Eight Dominic
Eight
Dominic
I watch Teagan, the woman who broke my heart, walk away. I get it; she’s angry with me because she thinks I left her, but there were so many more variables at play.
Yet seeing her again after all these years leaves me unsettled.
Blood rushes through my body and my heart speeds up at the sight of my former lover. Never in my wildest dreams would I have imagined Teagan would come strolling back into my life, and certainly not at a tennis tournament. She vowed to never pick up a racket again.
When the final doctor told her she might never play professionally again, she crumbled. I understood. Like me, she was a tennis prodigy and the sport was her whole world. Instead of turning to me for comfort, she railed at me, all because I could play. Her accident wasn’t just the end of her career; it was the end of us.
Despite my churning feelings, I carry on with my appearance because I’m a consummate professional. I push down my emotions and focus on being Dominic Fletcher, the All-American tennis star with the heart of gold.
My trajectory started when I was six years old and continued until I went professional at the age of sixteen. It was necessary to help support my family. Going pro brought in a constant flow of cash, and once I started winning Grand Slams, the endorsement deals kicked in. From shoes to athletic gear, I became the face of tennis. My mug was everywhere. Talent was a given, but it has always been my personality that propelled my star status. Since then, I’ve prided myself on my well-thought-out strategy of saving, investing for myself and my family, and creating a foundation to help underprivileged children. It’s my way of giving back to the community.

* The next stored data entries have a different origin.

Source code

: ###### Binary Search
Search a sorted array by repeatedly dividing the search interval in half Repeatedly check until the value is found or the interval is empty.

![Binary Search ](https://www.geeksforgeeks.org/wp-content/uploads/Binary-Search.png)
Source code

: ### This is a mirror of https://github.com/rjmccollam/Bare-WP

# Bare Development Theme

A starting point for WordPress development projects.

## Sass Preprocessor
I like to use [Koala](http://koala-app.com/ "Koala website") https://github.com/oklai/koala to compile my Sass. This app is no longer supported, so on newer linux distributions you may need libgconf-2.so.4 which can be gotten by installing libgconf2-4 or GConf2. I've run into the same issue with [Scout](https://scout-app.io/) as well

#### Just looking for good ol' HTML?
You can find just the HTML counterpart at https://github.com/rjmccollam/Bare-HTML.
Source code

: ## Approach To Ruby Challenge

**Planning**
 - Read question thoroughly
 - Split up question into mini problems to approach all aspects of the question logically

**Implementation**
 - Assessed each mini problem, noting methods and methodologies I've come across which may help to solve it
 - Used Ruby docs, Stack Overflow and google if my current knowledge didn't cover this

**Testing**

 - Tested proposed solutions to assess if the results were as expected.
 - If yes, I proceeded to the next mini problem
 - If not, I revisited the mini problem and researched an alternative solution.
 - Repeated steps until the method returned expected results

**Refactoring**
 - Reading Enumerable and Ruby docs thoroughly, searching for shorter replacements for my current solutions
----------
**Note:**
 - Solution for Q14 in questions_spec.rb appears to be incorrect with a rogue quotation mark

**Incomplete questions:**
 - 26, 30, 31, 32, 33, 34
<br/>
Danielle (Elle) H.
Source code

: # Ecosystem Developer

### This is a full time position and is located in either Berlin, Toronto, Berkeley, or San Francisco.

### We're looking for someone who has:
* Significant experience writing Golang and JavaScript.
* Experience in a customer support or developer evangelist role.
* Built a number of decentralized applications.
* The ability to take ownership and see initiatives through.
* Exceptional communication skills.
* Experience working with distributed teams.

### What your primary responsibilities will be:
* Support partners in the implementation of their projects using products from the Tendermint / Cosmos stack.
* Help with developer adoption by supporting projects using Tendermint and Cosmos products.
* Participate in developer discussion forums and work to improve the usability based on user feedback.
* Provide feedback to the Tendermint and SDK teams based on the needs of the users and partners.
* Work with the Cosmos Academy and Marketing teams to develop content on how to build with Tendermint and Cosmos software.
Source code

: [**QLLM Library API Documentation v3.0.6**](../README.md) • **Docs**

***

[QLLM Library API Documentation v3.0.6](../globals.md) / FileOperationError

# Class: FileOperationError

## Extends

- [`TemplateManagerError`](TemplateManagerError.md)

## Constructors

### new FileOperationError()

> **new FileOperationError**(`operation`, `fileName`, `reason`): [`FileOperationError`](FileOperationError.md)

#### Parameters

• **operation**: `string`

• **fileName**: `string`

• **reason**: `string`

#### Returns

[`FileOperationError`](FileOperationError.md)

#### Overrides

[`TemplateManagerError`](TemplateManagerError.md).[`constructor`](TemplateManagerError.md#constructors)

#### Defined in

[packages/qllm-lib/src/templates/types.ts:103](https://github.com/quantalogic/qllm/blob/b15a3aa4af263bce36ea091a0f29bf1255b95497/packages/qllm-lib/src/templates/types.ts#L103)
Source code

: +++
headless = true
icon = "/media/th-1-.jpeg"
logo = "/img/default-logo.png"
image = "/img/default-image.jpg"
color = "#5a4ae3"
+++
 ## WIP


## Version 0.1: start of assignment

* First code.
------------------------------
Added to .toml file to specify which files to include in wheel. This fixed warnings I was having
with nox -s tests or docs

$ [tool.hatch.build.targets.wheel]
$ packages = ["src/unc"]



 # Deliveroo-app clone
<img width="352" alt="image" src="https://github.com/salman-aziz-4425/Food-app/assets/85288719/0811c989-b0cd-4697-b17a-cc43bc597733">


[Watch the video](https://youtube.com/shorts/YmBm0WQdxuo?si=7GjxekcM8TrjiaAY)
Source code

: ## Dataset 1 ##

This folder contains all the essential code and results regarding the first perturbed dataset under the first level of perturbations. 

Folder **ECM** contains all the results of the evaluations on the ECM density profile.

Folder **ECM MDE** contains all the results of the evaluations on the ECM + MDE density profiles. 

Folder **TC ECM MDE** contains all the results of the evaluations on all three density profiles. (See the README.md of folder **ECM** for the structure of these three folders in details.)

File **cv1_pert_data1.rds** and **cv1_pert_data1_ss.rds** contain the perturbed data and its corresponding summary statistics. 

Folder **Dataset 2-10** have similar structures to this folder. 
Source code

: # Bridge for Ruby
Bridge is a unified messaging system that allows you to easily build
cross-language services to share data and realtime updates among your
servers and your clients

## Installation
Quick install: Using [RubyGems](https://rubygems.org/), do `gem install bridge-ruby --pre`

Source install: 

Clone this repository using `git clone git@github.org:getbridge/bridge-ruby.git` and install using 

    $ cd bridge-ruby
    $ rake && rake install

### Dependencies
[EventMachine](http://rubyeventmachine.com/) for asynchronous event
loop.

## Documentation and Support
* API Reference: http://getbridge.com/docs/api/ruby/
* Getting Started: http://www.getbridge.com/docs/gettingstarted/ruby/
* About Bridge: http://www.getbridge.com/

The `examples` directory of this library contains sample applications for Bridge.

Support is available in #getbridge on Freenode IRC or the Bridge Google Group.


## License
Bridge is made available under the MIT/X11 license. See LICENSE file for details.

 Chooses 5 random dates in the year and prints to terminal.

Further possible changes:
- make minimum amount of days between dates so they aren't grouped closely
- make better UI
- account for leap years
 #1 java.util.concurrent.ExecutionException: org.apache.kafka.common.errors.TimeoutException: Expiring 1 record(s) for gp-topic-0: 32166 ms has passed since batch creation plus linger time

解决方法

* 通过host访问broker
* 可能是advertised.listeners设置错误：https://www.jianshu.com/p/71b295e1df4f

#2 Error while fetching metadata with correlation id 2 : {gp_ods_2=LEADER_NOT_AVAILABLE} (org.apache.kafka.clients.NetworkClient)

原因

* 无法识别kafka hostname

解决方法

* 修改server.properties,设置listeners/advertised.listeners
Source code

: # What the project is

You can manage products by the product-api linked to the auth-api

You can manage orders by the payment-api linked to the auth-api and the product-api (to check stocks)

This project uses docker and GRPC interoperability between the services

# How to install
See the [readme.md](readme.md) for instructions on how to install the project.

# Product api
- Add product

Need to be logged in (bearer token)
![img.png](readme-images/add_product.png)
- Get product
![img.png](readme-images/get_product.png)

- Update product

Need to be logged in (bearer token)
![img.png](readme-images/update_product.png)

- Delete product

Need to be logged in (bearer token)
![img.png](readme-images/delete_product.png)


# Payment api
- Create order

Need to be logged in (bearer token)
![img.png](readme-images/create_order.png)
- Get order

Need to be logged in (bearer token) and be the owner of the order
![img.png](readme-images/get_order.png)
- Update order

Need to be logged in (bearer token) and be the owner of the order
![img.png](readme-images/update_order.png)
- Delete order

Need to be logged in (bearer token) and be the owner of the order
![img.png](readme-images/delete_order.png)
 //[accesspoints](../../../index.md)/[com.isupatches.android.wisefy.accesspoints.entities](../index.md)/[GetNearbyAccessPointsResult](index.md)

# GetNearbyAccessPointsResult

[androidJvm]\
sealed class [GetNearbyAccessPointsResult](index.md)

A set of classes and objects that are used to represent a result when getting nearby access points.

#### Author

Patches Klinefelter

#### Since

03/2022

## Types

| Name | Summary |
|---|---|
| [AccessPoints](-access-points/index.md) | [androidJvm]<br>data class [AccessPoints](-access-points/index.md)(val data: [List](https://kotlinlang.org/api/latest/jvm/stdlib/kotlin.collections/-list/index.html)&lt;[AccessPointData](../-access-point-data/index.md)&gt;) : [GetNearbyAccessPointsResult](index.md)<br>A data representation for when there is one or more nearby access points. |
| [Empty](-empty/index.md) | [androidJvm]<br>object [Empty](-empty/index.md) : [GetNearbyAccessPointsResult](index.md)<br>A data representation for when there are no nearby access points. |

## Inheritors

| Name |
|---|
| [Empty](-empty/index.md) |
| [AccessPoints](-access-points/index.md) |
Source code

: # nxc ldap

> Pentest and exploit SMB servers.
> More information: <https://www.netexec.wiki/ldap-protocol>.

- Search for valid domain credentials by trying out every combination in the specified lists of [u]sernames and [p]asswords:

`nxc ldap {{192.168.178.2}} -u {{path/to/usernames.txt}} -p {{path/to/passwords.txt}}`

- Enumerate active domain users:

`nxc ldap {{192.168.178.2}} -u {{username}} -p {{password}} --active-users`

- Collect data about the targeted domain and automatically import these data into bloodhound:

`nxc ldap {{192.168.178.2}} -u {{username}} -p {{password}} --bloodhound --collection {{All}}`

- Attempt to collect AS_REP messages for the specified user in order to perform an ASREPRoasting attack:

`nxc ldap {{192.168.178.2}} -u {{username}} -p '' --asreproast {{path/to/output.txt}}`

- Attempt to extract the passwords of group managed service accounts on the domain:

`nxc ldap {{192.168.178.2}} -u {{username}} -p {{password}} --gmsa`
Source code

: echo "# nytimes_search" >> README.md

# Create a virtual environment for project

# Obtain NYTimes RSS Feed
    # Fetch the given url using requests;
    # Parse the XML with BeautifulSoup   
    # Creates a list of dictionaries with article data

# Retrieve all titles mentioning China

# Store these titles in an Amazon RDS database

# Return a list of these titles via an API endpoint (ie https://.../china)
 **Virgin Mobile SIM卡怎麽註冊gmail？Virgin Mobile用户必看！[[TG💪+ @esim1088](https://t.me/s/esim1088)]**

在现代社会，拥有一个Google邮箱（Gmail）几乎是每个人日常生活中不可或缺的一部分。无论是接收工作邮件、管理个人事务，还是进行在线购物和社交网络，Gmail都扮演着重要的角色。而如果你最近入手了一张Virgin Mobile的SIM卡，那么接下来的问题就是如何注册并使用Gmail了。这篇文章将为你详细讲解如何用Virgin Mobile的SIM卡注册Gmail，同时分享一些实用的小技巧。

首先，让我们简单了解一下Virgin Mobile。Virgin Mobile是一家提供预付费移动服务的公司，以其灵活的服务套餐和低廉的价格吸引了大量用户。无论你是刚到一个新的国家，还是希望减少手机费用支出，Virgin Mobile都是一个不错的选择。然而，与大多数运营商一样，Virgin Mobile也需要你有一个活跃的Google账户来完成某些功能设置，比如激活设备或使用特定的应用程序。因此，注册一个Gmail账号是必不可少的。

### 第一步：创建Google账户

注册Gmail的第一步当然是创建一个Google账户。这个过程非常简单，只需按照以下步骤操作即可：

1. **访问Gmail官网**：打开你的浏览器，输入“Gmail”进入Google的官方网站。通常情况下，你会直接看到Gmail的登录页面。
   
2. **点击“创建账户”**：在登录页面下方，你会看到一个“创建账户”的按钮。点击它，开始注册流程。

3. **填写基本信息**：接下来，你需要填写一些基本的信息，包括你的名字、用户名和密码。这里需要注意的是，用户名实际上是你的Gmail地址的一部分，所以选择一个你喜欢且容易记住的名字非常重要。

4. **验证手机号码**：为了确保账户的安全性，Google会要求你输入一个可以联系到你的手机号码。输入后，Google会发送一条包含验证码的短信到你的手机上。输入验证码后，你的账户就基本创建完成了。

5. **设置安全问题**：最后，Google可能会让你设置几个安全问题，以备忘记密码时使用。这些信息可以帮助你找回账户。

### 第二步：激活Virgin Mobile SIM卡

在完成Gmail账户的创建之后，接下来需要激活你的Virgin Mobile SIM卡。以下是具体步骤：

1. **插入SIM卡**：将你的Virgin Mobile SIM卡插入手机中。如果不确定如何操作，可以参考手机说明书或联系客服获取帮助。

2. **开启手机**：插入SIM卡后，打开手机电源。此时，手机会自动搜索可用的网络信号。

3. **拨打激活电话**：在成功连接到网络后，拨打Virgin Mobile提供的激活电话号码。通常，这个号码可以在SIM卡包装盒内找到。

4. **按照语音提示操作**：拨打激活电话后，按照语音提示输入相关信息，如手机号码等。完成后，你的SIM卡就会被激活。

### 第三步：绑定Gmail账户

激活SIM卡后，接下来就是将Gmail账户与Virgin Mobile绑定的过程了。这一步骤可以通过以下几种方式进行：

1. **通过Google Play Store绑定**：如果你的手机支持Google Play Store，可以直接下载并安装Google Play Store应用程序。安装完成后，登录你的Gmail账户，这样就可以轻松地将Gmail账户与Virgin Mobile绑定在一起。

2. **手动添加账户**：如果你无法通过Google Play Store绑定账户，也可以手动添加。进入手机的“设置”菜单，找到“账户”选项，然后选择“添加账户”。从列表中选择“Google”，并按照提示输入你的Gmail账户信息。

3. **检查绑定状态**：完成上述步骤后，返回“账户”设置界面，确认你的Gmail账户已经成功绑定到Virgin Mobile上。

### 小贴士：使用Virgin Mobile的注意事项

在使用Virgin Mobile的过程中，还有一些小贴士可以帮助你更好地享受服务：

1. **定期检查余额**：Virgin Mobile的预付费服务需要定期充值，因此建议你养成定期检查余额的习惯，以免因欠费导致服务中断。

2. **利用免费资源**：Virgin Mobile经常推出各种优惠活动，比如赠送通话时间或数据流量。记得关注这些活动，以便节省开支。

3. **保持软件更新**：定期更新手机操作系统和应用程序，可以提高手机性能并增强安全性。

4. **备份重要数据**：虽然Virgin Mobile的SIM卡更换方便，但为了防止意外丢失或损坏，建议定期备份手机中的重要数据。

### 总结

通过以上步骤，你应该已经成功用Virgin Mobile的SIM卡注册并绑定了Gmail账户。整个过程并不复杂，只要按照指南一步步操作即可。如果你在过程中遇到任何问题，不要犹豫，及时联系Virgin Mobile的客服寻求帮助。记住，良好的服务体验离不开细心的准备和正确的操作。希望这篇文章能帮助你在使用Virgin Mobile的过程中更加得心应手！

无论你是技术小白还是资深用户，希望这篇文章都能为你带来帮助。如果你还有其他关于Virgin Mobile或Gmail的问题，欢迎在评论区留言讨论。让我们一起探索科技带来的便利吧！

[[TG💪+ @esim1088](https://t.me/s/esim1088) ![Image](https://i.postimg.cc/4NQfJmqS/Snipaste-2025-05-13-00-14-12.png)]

I make the rounds of the party, connecting with several large supporters of the Phoenix Desert Smash, but I never lose sight of Teagan. Like me, she’s working the room, weaving in and out of the crowd. I wonder why.
What’s her agenda? Why is she here? What has she been doing all these years?
After our breakup, I blocked her from my social media, from my world. I couldn’t bear to see her moving on with her life, possibly with someone new. I’d willingly given her up, but that didn’t mean there was no pain or heartbreak. I threw myself into my career, practicing and training rigorously. I never thought I would achieve the success I did. The level of wealth I have now ensures my family and I will never experience poverty again. My success is why I want to help my brother. He too has big dreams, and if there’s anything I can do to assist Justice, I will.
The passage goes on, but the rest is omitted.